By using Code Analyzer, we were able to rapidly analyze and improve the design without running C Synthesis, so let’s now compare the estimation results from Code Analyzer against the estimations from C Synthesis:
Version | CA: polyvec_ntt TI | CA: ntt TI | C-Synthpolyvec_nttlatency=interval |
---|---|---|---|
Version0: baseline code | 51.5M | 402k | not computed |
Version1: manual unroll | 804k | 6281 | 688k |
Version2: remove p[] dependencies | 230k | 1540 | 295k |
Version3: function template + dataflow + independent IO | 199k | 1552 | 100k |
The estimations from Code Analyzer were guiding us to do the correct code changes and despite the estimations not matching exactly those from C Synthesis, they are showing the same trend and order of magnitude which is what allowed us making rapid changes.
For the change between Version2
and Version3
, we can also notice the advantage of optimizing this function with the DATAFLOW pragma and task-level parallelism as it becomes obvious when viewed this way. Without dataflow, both the latency and the interval of ntt
are equal to the sum of the functions it calls. With dataflow, the initiation interval of ntt
becomes equal to the maximum interval of one of NTT’s sub stages. So whilst the latencies are the same in both versions, the initiation interval is much better: C Synthesis shows the latency to be 2114 cycles and the II to be 770 which is about a third, because each of these stages is running concurrently on a different iteration of data. when compounded all together the Version3
is running about 3 times faster than Version2
;
This is the advantage of the dataflow pragma and task-level parallelism.
The Resources Estimations table below from C-Synthesis using a Versal Premium (xcvp1202-vsva2785-1LP-i-L) further shows that the design resources didn’t bloat between the initial and final version. The biggest changes are the DSP resources to perform the computations in parallel and the BRAM to implement the needed intermediate ping-pong buffers.

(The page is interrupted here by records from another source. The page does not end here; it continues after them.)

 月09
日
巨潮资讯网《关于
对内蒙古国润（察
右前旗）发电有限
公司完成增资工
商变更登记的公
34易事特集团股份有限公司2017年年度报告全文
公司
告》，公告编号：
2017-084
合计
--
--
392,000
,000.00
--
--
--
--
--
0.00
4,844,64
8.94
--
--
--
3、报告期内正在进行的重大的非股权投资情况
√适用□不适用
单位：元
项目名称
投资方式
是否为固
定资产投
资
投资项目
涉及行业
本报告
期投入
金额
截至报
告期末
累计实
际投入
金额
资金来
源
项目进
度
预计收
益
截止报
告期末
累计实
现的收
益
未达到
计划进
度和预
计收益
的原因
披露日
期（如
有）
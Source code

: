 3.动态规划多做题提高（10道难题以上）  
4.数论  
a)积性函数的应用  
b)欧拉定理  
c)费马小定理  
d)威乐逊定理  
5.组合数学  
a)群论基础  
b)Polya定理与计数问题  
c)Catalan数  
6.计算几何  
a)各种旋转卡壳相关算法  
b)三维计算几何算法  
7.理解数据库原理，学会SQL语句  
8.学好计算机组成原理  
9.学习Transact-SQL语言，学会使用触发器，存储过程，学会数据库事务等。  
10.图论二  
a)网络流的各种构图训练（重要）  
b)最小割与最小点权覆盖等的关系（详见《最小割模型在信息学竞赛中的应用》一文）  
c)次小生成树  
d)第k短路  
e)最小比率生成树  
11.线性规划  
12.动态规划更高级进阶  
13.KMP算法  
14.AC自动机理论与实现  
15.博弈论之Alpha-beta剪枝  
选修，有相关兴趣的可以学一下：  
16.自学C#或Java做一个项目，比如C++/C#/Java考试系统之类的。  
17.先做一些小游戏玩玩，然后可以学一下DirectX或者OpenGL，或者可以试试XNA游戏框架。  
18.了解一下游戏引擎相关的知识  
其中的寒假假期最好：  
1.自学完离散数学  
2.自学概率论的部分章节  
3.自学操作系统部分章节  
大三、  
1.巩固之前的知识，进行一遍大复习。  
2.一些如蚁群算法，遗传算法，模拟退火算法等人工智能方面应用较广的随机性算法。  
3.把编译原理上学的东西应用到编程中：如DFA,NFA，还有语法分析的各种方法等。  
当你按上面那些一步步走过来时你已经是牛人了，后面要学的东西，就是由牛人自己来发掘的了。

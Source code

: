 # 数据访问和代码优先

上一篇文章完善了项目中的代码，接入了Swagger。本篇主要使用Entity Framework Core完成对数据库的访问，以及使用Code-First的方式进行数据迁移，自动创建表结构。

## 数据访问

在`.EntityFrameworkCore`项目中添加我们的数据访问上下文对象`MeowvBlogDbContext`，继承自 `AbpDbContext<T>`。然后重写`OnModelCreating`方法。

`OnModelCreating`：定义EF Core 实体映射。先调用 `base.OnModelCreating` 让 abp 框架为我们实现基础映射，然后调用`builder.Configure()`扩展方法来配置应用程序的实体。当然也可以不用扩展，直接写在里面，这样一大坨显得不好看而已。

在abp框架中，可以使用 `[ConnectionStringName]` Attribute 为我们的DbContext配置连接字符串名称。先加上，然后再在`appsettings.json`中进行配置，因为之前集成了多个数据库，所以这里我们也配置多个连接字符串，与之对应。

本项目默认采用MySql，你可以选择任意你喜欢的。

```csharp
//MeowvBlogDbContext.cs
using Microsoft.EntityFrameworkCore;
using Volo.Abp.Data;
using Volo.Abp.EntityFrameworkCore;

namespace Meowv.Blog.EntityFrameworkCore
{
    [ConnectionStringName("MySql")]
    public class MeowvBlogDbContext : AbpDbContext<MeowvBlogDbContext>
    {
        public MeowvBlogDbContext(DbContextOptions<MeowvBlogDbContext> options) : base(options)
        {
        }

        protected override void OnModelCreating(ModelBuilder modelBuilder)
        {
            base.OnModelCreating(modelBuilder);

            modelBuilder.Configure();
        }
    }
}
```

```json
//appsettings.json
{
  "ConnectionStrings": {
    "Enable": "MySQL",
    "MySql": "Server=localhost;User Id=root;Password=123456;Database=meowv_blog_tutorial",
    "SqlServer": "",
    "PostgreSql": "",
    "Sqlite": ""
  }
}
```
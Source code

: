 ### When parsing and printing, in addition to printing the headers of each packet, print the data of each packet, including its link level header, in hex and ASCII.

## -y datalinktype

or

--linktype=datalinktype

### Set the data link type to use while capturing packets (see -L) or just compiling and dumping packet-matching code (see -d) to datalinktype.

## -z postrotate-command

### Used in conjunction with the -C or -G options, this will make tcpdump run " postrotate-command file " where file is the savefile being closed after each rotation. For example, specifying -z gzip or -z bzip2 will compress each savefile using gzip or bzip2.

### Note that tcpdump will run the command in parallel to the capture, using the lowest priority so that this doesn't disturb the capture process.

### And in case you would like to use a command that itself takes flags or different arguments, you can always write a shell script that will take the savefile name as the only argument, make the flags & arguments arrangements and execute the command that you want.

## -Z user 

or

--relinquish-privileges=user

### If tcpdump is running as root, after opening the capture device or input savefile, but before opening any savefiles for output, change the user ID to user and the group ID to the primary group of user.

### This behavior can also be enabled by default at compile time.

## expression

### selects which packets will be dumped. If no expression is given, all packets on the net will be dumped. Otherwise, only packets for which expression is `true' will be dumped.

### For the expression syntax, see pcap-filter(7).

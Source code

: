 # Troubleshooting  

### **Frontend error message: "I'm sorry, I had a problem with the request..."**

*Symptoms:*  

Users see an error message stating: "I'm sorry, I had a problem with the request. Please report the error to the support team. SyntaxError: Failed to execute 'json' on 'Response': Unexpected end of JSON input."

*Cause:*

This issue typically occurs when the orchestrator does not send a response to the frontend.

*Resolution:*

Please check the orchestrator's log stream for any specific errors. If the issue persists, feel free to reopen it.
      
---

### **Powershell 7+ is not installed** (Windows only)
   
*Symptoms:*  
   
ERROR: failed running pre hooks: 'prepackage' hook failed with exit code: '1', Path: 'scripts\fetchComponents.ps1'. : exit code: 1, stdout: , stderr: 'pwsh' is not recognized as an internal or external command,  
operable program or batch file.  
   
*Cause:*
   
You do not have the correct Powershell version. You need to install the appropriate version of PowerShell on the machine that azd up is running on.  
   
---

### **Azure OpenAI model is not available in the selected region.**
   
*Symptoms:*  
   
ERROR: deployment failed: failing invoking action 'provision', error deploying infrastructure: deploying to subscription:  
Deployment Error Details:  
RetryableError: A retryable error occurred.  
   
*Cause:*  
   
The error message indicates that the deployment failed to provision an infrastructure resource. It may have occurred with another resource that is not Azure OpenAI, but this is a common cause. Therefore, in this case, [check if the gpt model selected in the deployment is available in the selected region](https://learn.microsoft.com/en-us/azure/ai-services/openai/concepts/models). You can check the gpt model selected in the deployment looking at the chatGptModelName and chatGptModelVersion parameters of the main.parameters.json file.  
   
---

Version | latency | BRAM | DSP | FF | LUT |
---|---|---|---|---|---|
Version0: baseline code | not computed | 1 (~0%) | 3 (~0%) | 20844 (1%) | 23036 (2%) |
Version1: manual unroll | 688k | 1 (~0%) | 21 (~0%) | 115896 (6%) | 134623 (14%) |
Version2: remove p[] dependencies | 295k | 9 (~0%) | 21 (~0%) | 9449 (~0%) | 11701 (1%) |
Version3: function template + dataflow + independent IO | 100k | 19 (~0%) | 21 (~0%) | 13720 (~0%) | 17940 (1%) |